‘Moderate’ Vax Protection Against Omicron for Young Kids

Protection against Omicron in children ages 5-11 years was minimal following a single dose of Pfizer/BioNTech’s COVID-19 vaccine, but hovered around 50% following the second dose, a large observational study from Israel found.

In the 14 to 27 days after the first dose of BNT162b2, vaccine effectiveness (VE) against Omicron was 17% for a documented infection (95% CI 7-25) and 18% for a symptomatic case (95% CI -2 to 34), reported Noa Dagan, MD, PhD, of the Clalit Research Institute in Tel Aviv, and colleagues.

But VE grew to 51% (95% CI 39-61) and 48% (95% CI 29-63), respectively, in the 14 to 27 days following the second dose, according to the findings.

“Vaccination with BNT162b2 showed moderate protection against documented SARS-CoV-2 infection and symptomatic COVID-19 among children 5 to 11 years of age,” Dagan’s group wrote in the New England Journal of Medicine. “However, protection was not uniform across all ages.”

Trends toward higher VE for both infection and symptomatic cases, respectively, were observed in younger versus older children:

  • 5-6 years: 68% and 69%
  • 7-9 years: 56% and 49%
  • 10-11 years: 38% and 36%

This “is consistent with recent findings showing that the protection provided by the pediatric formulation may be lower in the older children (within the range of 5 to 11 years of age) than in the adolescents who received a higher dosage,” the group noted.

In the current study, analyses for severe outcomes were not possible, the researchers noted, as hospitalizations were exceedingly uncommon: one among the vaccinated kids and two among the unvaccinated.
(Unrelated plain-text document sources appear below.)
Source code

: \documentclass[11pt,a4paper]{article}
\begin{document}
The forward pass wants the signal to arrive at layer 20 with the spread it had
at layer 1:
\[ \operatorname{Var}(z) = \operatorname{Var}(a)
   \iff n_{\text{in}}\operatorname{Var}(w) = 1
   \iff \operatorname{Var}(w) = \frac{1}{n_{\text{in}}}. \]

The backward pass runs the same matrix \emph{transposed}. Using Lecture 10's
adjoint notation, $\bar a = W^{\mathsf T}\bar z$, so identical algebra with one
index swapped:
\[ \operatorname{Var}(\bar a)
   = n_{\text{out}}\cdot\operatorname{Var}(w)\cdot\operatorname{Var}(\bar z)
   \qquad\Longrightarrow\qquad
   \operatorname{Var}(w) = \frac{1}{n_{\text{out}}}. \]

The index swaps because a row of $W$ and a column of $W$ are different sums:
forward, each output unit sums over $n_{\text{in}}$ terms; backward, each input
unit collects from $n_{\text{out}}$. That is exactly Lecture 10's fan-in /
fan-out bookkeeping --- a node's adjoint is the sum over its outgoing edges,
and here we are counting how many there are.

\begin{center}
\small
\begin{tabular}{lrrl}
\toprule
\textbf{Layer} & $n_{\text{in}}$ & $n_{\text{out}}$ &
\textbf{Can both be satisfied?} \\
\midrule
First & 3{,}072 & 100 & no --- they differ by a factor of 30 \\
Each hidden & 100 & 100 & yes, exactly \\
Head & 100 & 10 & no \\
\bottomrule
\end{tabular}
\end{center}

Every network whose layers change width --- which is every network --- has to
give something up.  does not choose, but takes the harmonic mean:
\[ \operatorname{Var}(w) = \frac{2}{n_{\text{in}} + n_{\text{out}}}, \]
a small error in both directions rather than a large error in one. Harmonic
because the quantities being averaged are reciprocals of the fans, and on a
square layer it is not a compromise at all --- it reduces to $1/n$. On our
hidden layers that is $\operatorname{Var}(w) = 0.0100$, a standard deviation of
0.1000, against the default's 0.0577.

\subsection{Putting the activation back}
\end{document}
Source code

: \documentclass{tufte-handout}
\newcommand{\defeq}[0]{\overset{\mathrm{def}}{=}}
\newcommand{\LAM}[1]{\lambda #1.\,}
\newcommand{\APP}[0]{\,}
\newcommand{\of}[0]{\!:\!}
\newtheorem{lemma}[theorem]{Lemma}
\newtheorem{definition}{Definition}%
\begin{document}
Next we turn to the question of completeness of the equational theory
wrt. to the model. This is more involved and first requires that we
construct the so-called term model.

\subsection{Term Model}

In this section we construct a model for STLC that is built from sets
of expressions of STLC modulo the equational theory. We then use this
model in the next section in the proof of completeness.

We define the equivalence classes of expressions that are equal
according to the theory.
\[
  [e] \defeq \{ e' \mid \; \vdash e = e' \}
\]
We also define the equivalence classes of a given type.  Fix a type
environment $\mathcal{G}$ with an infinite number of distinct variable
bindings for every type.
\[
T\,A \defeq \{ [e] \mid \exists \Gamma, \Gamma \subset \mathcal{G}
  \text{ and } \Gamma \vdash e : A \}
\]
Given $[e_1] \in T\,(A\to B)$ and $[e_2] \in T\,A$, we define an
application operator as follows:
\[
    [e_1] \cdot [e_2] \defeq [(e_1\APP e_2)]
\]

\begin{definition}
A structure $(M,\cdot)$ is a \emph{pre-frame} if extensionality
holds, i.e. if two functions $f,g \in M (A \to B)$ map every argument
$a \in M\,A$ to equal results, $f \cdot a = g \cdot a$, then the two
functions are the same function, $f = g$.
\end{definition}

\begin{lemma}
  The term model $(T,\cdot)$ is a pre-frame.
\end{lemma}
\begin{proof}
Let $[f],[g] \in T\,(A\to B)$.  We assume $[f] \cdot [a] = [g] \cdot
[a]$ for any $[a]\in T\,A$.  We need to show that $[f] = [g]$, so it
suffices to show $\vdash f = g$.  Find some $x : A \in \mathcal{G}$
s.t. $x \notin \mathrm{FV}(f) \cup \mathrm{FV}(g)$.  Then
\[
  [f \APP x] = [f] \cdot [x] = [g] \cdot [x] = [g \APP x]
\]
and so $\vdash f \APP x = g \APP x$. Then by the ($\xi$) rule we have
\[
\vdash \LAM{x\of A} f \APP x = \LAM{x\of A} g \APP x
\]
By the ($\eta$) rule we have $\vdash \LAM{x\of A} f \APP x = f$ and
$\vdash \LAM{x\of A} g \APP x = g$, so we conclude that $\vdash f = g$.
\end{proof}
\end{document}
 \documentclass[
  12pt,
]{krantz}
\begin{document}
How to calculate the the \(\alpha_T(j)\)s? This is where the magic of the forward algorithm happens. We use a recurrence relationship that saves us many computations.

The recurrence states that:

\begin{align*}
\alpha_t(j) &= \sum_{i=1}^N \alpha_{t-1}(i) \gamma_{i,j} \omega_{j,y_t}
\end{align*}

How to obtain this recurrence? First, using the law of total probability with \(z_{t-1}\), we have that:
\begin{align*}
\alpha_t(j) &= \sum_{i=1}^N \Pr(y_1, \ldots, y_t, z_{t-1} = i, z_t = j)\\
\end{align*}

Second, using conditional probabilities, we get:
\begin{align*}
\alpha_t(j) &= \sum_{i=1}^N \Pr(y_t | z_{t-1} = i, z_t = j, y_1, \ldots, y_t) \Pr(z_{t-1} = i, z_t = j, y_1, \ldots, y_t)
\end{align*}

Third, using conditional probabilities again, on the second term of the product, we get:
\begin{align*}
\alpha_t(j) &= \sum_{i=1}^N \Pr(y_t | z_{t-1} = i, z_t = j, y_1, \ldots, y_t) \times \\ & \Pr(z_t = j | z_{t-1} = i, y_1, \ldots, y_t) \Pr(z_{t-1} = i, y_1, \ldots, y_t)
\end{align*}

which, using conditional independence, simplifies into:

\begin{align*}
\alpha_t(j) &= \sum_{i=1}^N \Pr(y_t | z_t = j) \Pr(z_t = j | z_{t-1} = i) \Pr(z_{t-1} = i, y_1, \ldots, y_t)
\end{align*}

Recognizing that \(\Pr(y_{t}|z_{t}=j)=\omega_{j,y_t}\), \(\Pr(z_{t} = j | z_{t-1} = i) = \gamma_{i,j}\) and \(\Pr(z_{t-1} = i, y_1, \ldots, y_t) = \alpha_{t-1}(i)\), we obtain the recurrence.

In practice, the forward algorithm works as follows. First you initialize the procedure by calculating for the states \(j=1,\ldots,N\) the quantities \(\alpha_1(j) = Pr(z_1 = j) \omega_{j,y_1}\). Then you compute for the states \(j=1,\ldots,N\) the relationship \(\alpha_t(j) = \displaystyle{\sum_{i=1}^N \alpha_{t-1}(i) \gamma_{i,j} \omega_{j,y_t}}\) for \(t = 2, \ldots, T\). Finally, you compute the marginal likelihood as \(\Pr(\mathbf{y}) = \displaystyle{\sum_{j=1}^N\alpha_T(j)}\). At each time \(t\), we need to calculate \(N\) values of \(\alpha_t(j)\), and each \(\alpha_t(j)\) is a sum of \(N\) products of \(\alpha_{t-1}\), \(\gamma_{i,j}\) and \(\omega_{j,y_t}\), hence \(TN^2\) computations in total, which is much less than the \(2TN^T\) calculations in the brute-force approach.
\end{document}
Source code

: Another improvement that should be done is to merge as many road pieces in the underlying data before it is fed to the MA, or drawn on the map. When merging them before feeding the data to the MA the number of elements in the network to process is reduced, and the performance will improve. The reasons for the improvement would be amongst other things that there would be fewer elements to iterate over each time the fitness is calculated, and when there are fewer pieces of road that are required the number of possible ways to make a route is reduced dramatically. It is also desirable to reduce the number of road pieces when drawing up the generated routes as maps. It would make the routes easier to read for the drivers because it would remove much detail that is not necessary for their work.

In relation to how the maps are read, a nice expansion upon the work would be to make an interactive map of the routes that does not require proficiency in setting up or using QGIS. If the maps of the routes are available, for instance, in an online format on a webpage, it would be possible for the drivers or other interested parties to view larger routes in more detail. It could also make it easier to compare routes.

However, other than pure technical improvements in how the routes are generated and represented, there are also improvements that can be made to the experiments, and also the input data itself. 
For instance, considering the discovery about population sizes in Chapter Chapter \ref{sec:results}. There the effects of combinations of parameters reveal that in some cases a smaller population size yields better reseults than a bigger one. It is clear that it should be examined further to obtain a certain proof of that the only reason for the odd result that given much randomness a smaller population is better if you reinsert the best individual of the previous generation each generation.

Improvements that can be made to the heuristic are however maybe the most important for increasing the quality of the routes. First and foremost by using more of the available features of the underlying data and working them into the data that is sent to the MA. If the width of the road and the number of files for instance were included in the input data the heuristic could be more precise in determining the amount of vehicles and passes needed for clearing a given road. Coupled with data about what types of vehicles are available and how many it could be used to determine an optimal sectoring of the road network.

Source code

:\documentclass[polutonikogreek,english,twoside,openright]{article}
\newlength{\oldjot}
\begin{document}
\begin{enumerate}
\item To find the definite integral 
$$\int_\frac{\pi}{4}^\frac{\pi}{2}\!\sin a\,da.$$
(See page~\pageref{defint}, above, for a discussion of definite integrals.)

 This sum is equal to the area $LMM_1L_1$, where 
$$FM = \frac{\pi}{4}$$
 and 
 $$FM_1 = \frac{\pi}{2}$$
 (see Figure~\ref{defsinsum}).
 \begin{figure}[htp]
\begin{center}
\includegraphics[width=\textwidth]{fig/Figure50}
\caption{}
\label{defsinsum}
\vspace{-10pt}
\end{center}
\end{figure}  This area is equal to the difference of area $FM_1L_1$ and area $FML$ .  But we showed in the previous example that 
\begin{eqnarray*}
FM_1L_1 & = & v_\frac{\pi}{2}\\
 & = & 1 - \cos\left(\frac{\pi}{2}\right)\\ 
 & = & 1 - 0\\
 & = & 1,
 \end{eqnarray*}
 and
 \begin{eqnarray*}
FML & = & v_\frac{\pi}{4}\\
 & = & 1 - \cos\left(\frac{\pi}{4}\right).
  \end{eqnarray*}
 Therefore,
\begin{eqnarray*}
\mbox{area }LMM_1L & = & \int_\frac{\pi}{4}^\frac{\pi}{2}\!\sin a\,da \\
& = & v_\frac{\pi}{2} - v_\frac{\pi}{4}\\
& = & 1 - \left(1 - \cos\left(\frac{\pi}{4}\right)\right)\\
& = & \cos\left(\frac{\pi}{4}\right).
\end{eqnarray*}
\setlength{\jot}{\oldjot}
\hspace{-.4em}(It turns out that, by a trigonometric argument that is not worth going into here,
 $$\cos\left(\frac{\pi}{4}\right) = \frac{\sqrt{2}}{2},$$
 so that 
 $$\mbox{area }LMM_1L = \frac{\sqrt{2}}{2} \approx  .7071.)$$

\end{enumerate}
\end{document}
Of note, few children had CDC risk factors for severe COVID-19, with asthma (3.7%) and chronic kidney disease (1.8%) being the most common.

But past data have demonstrated protection against severe outcomes from the highly contagious Omicron variant, with vaccinated U.S. kids ages 5-11 having twice the protection against COVID-related hospitalization compared with unvaccinated children.

For their study, Dagan and colleagues looked at 94,728 kids ages 5-11 years in Israel who were vaccinated with Pfizer’s COVID-19 vaccine during the study period (Nov. 23, 2021 to Jan. 7, 2022). They were matched to an equal number of unvaccinated controls. The population came from the nation’s largest healthcare provider, Clalit Health Services.

Median patient age was 8 years, and 17% were overweight or with obesity. Two-thirds had no chronic conditions, based on diagnostic codes, while 19% had one, and 14% had two or more conditions.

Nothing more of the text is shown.